O primeiro disco de Waters a solo não é grande espingarda. Mas, por outro lado, é uma maravilha. Os juízos estéticos são coisas danadas. Tudo depende do que procuramos. E de como o ouvimos.
Para quem procura canções, e que ouve o álbum com a leveza de quem procura canções, não vale um caracol. É uma colagem de fragmentos melódicos, uns mais inspirados do que outros, tudo soando demasiado a out-takes do The Wall (não obstante o bom gosto bluesy dos arranjos). Dois temas são, contudo, mais focados: a orelhuda canção-título e a comovente balada “5.06AM (Every Strangers Eyes)”.

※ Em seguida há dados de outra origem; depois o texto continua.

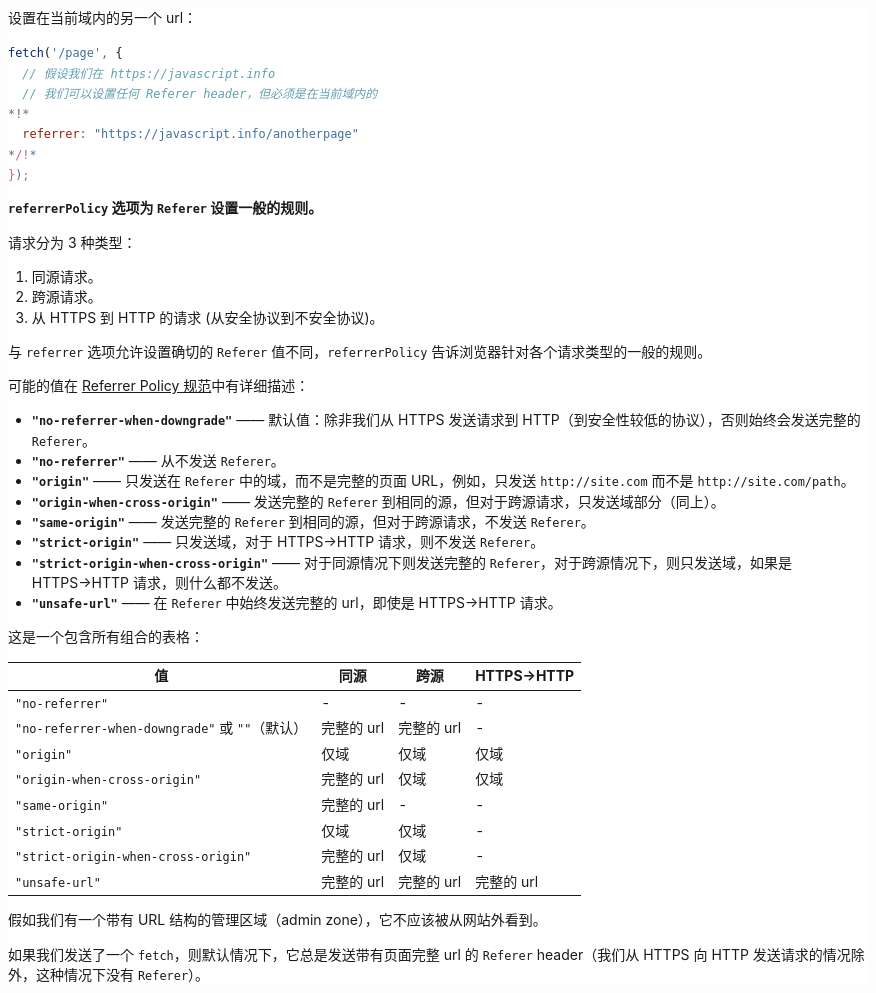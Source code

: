 设置在当前域内的另一个 url：

```js
fetch('/page', {
  // 假设我们在 https://javascript.info
  // 我们可以设置任何 Referer header，但必须是在当前域内的
*!*
  referrer: "https://javascript.info/anotherpage"
*/!*
});
```

**`referrerPolicy` 选项为 `Referer` 设置一般的规则。**

请求分为 3 种类型：

1. 同源请求。
2. 跨源请求。
3. 从 HTTPS 到 HTTP 的请求 (从安全协议到不安全协议)。

与 `referrer` 选项允许设置确切的 `Referer` 值不同，`referrerPolicy` 告诉浏览器针对各个请求类型的一般的规则。

可能的值在 [Referrer Policy 规范](https://w3c.github.io/webappsec-referrer-policy/)中有详细描述：

- **`"no-referrer-when-downgrade"`** —— 默认值：除非我们从 HTTPS 发送请求到 HTTP（到安全性较低的协议），否则始终会发送完整的 `Referer`。
- **`"no-referrer"`** —— 从不发送 `Referer`。
- **`"origin"`** —— 只发送在 `Referer` 中的域，而不是完整的页面 URL，例如，只发送 `http://site.com` 而不是 `http://site.com/path`。
- **`"origin-when-cross-origin"`** —— 发送完整的 `Referer` 到相同的源，但对于跨源请求，只发送域部分（同上）。
- **`"same-origin"`** —— 发送完整的 `Referer` 到相同的源，但对于跨源请求，不发送 `Referer`。
- **`"strict-origin"`** —— 只发送域，对于 HTTPS→HTTP 请求，则不发送 `Referer`。
- **`"strict-origin-when-cross-origin"`** —— 对于同源情况下则发送完整的 `Referer`，对于跨源情况下，则只发送域，如果是 HTTPS→HTTP 请求，则什么都不发送。
- **`"unsafe-url"`** —— 在 `Referer` 中始终发送完整的 url，即使是 HTTPS→HTTP 请求。

这是一个包含所有组合的表格：

| 值 | 同源 | 跨源 | HTTPS→HTTP |
|-------|----------------|-------------------|------------|
| `"no-referrer"` | - | - | - |
| `"no-referrer-when-downgrade"` 或 `""`（默认） | 完整的 url | 完整的 url | - |
| `"origin"` | 仅域 | 仅域 | 仅域 |
| `"origin-when-cross-origin"` | 完整的 url | 仅域 | 仅域 |
| `"same-origin"` | 完整的 url | - | - |
| `"strict-origin"` | 仅域 | 仅域 | - |
| `"strict-origin-when-cross-origin"` | 完整的 url | 仅域 | - |
| `"unsafe-url"` | 完整的 url | 完整的 url | 完整的 url |

假如我们有一个带有 URL 结构的管理区域（admin zone），它不应该被从网站外看到。

如果我们发送了一个 `fetch`，则默认情况下，它总是发送带有页面完整 url 的 `Referer` header（我们从 HTTPS 向 HTTP 发送请求的情况除外，这种情况下没有 `Referer`）。
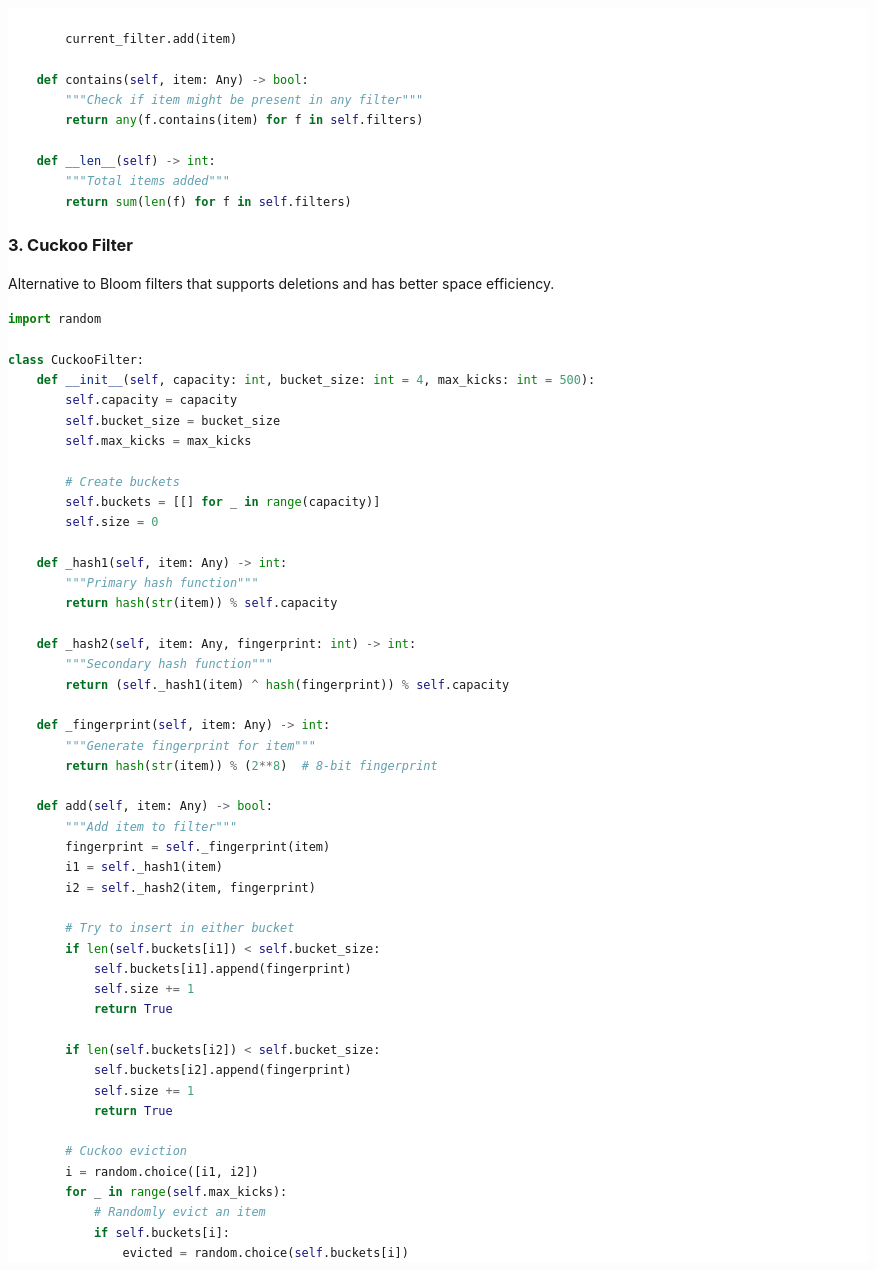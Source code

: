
 ```python
        
        current_filter.add(item)
    
    def contains(self, item: Any) -> bool:
        """Check if item might be present in any filter"""
        return any(f.contains(item) for f in self.filters)
    
    def __len__(self) -> int:
        """Total items added"""
        return sum(len(f) for f in self.filters)
```

### 3. Cuckoo Filter

Alternative to Bloom filters that supports deletions and has better space efficiency.

```python
import random

class CuckooFilter:
    def __init__(self, capacity: int, bucket_size: int = 4, max_kicks: int = 500):
        self.capacity = capacity
        self.bucket_size = bucket_size
        self.max_kicks = max_kicks
        
        # Create buckets
        self.buckets = [[] for _ in range(capacity)]
        self.size = 0
    
    def _hash1(self, item: Any) -> int:
        """Primary hash function"""
        return hash(str(item)) % self.capacity
    
    def _hash2(self, item: Any, fingerprint: int) -> int:
        """Secondary hash function"""
        return (self._hash1(item) ^ hash(fingerprint)) % self.capacity
    
    def _fingerprint(self, item: Any) -> int:
        """Generate fingerprint for item"""
        return hash(str(item)) % (2**8)  # 8-bit fingerprint
    
    def add(self, item: Any) -> bool:
        """Add item to filter"""
        fingerprint = self._fingerprint(item)
        i1 = self._hash1(item)
        i2 = self._hash2(item, fingerprint)
        
        # Try to insert in either bucket
        if len(self.buckets[i1]) < self.bucket_size:
            self.buckets[i1].append(fingerprint)
            self.size += 1
            return True
        
        if len(self.buckets[i2]) < self.bucket_size:
            self.buckets[i2].append(fingerprint)
            self.size += 1
            return True
        
        # Cuckoo eviction
        i = random.choice([i1, i2])
        for _ in range(self.max_kicks):
            # Randomly evict an item
            if self.buckets[i]:
                evicted = random.choice(self.buckets[i])
```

Tudo muda, porém, de figura se no disco buscarmos conceitos, e se o ouvirmos com o peso de quem procura conceitos. Ora essa forma de ouvir exige rituais complexos, e parte do prazer estético decorre justamente desses rituais: os headphones, o libreto na mão, a escuta atenta do princípio ao fim, o luxo da repetição da experiência, tudo isto enquanto estamos reclinados num confortável sofá. Então uma história bem escrita começa a emergir, e as tais canções desfocadas tornam-se, como que por magia, em apropriadíssimos instrumentos para servir essa narrativa. Os fantasmas de Roger Waters ganham então forma: uma crise de meia-idade; a autópsia de um casamento a ruir; a traição, o desejo, a culpa. Uma revelação lúcida dos “segredos dos locais, que no fundo são iguais em todos nós.”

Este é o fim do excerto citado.